Hasn't Robocop been using this technology for ages?
why is this good? man, fuck the police.
.... who immediatly thought of the old "Sit on the Photocopier" trick?
Even better, only now it will be in 3D!
Say cheese!
Which one of these buttons calls your parents to pick you up?
Lasers Controlled Games!
I've seen half-a-dozen of these press releases by facial-recognition companies and they never say anything about false positives. In fact they rarely provide numbers at all.
"dramatic improvements in the accuracy and performance for facial recognition," yeah, well, how does "dramatic" translate to percentages?
The old familiar math... if there is one known terrorist per million people, and if the false positive rate is one in a thousand, then 999 out of 1000 people identified as "terrorists" will be innocent.
"How to Do Nothing," kids activities, back in print!
"..and provides incredible accuracy in correctly mapping the individual being booked in 3D."
How do you book someone in 3D?
AT&ROFLMAO
Lest any of those minroities or women get out of hand, the scary looking B&W caucasian on the side is watching them!
That page does send kind of a goofy message with the imagry.
That reminds me. I want to get one myself. First, I'll shut off my Dell iMac, then I'll hop in my Chevrolet Taurus, and see if my local Target Wal-mart has one. Once I get it, I'll post a few GIF JPG's.
Don't blame Durga. I voted for Centauri.
I'm guessing (reading between the lines) that they've made a less-expensive, relatively portable, easy-to-use 3D face camera. That's not the whole biometric problem or even the hardest part, but the idea is to improve the quality of that database.
The database full of faces we have already is 2D. If you're trying to match a face in a crowd against the database, you'll need to consider every angle, which is easier if you have a 3D picture in the database.
The crucial piece of the technology then is the one that quickly and accurately looks up a picture from a security camera against the database.
It may be useful even before we get that, if it's able to match people more accurately between mugshots. That is, if you catch somebody whose ID is false, and your high-quality 3D mugshot does a better job of matching against the national database for determining his true ID, then you've got something.
I'd guess they're hoping for a government grant to put lots of these into the hands of the 99.999% of cop shops who can't afford it. Presumably it's cheaper and easier to use than the existing ones. I'll let the civil-libertarians and tinfoil-hatters worry about the personal liberties aspects, but this could be one piece of an overall biometric recongizer. Not the hard part, but a part. The wins aren't always the new tech, but the way to make an older tech more available.
So now taking a mug shot is an invasion of privacy. Hmmm. And of course no one should use security cameras. Hmmm. So law enforcement has no right to take any pictures - ever. Riiiight! Maybe this is like the Amish who are afraid a picture will take their soul. Besides, this article was about a 3D imagaing system for mug shots. You added that it will "be kept in a 3D database linked to every other anti-terrorist database out there". I didn't see that in the article. Sometimes I really don't understand the extreme privacy advocates. They say police don't have the right to store mug shots and then put there full name in their auto signature.

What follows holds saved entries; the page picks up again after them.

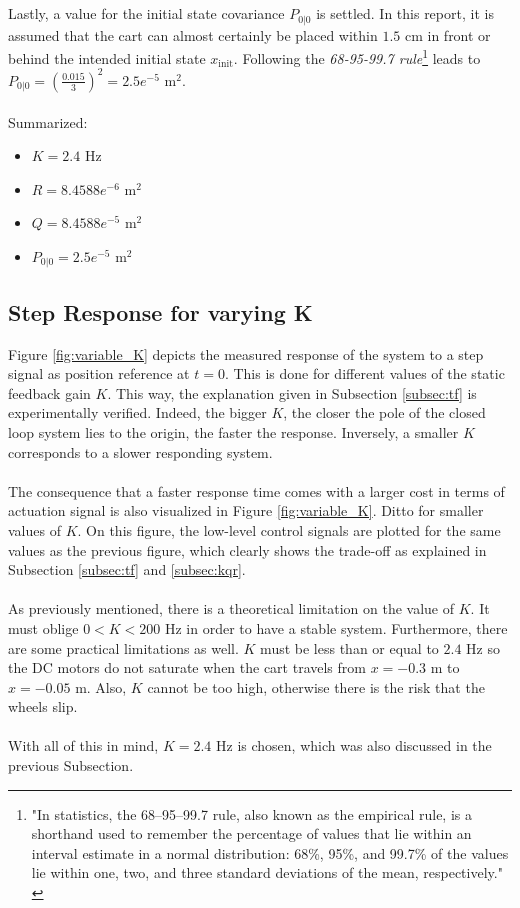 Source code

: \documentclass[a4paper,kul]{kulakarticle} %
\begin{document}
\\\\
Lastly, a value for the initial state covariance $P_{0|0}$ is settled. In this report, it is assumed that the cart can almost certainly be placed within $1.5$ cm in front or behind the intended initial state $x_{\text{init}}$. Following the \textit{68-95-99.7 rule}\footnote{"In statistics, the 68–95–99.7 rule, also known as the empirical rule, is a shorthand used to remember the percentage of values that lie within an interval estimate in a normal distribution: 68\%, 95\%, and 99.7\% of the values lie within one, two, and three standard deviations of the mean, respectively." \cite{68rule}} leads to $P_{0|0} = \left(\frac{0.015}{3}\right)^2 = 2.5e^{-5}$ m$^2$.
\\\\
Summarized:
\begin{multicols}{2}
	\begin{itemize}
		\item $K = 2.4$ Hz
		\item $R = 8.4588 e^{-6}$ m$^2$
		\item $Q = 8.4588 e^{-5}$ m$^2$
		\item $P_{0|0} = 2.5e^{-5}$ m$^2$
	\end{itemize}
\end{multicols}


\subsection{Step Response for varying K}
Figure \ref{fig:variable_K} depicts the measured response of the system to a step signal as position reference at $t = 0$. This is done for different values of the static feedback gain $K$. This way, the explanation given in Subsection \ref{subsec:tf} is experimentally verified. Indeed, the bigger $K$, the closer the pole of the closed loop system lies to the origin, the faster the response. Inversely, a smaller $K$ corresponds to a slower responding system.
\\\\
The consequence that a faster response time comes with a larger cost in terms of actuation signal is also visualized in Figure \ref{fig:variable_K}. Ditto for smaller values of $K$. On this figure, the low-level control signals are plotted for the same values as the previous figure, which clearly shows the trade-off as explained in Subsection \ref{subsec:tf} and \ref{subsec:kqr}.
\\\\
As previously mentioned, there is a theoretical limitation on the value of $K$. It must oblige $0 < K < 200$ Hz in order to have a stable system. Furthermore, there are some practical limitations as well. $K$ must be less than or equal to $2.4$ Hz so the DC motors do not saturate when the cart travels from $x = -0.3$ m to $x = -0.05$ m. Also, $K$ cannot be too high, otherwise there is the risk that the wheels slip. 
\\\\
With all of this in mind, $K = 2.4$ Hz is chosen, which was also discussed in the previous Subsection.
\end{document}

--- Tolerance is the axiomatic "virtue" of those without convictions ---
You wrote:
You added that it will "be kept in a 3D database linked to every other anti-terrorist database out there". I didn't see that in the article.
From the article (emphasis mine):
BlueBear Network develops and markets the world's first system that uses biometrics and text records to securely and simultaneously search and share biometric and records information among linked police and integrated justice databases.
I really don't understand the extreme privacy advocates.
Do you understand now?
Heh. If he had decided to rob wearing a plastic bag, said Bozo would likely be sitting there dead in traffic because he forgot to cut airholes.
Don't blame Durga. I voted for Centauri.
So we can have 3d mugshots sure, but will they take 0.0001 seconds to render and change as we see fit ala CSI?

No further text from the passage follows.